Exercise prompt: Using the listing that follows, filter out every line lacking the string "feature" and return the rest.

Data under study:

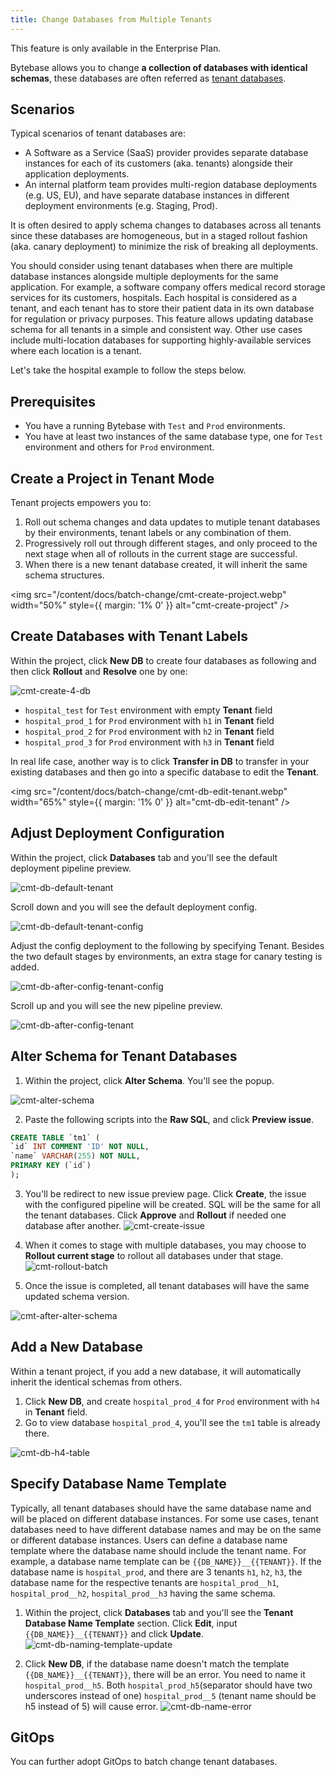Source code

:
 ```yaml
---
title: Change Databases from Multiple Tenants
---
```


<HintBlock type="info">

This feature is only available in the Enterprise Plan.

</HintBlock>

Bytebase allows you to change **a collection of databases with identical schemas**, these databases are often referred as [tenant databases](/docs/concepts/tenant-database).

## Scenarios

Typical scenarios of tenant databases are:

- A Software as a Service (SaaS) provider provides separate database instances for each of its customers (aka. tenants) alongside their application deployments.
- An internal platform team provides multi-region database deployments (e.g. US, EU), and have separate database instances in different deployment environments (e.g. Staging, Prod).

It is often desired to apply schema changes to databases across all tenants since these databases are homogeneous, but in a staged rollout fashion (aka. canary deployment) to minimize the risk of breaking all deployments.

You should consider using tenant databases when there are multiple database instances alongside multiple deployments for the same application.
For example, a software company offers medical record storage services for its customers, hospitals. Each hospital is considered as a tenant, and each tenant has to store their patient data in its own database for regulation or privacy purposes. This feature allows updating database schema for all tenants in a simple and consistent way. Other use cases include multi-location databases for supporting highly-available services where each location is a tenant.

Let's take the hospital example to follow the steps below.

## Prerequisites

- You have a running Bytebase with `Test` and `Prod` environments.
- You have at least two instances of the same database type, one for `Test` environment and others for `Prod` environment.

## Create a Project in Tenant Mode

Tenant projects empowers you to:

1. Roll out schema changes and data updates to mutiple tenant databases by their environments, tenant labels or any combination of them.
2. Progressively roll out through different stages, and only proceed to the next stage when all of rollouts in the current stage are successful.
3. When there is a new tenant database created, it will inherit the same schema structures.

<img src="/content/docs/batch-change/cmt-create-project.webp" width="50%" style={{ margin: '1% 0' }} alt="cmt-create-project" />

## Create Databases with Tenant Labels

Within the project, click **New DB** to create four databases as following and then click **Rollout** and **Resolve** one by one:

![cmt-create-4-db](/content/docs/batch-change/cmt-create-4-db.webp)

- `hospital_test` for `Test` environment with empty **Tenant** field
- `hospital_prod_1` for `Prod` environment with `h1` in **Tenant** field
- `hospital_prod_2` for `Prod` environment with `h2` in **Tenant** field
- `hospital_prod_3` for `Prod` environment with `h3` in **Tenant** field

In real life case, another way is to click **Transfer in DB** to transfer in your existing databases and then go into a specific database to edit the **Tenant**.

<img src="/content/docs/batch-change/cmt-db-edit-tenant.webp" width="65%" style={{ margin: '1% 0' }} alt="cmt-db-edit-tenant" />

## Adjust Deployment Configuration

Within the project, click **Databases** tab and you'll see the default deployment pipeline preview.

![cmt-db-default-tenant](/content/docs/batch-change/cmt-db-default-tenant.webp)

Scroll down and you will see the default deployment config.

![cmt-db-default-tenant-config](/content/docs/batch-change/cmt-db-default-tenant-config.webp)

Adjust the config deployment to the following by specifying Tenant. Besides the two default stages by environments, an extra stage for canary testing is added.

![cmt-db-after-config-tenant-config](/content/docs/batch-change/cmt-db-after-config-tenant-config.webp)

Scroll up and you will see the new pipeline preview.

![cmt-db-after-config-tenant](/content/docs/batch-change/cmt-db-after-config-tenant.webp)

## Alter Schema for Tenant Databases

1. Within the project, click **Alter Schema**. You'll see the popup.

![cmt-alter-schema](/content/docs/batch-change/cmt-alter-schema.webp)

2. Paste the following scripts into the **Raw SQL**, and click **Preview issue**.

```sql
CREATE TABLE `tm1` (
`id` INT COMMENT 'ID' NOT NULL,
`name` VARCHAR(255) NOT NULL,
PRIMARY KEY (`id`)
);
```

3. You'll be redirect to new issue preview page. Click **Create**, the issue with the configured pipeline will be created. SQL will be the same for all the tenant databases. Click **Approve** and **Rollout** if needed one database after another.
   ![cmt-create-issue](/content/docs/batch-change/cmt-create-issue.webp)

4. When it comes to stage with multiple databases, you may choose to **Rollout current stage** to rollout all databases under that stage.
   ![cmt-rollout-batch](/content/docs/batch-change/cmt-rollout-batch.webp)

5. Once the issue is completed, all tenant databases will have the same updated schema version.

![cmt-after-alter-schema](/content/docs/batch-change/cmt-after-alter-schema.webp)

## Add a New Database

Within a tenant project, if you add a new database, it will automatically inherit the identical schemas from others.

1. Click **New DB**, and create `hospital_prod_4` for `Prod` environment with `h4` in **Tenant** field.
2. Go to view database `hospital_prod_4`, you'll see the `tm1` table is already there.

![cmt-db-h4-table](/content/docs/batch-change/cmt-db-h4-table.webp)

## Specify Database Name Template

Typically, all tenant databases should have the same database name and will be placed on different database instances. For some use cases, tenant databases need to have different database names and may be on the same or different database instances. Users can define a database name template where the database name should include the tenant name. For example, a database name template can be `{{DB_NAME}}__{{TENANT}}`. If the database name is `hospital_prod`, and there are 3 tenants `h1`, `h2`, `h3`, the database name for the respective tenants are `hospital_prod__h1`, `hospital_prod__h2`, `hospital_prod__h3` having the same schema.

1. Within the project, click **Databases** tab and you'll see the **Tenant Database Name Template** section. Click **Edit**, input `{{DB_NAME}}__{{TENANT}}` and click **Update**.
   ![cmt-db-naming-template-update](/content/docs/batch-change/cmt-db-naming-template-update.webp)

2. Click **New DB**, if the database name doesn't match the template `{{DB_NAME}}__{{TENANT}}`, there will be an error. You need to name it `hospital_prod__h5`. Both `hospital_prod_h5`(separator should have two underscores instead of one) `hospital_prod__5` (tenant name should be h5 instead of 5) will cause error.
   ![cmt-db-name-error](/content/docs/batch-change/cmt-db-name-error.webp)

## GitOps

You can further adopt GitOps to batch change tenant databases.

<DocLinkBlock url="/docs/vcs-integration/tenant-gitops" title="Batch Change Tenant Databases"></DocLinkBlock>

Answer space:
This feature is only available in the Enterprise Plan.
For example, a software company offers medical record storage services for its customers, hospitals. Each hospital is considered as a tenant, and each tenant has to store their patient data in its own database for regulation or privacy purposes. This feature allows updating database schema for all tenants in a simple and consistent way. Other use cases include multi-location databases for supporting highly-available services where each location is a tenant.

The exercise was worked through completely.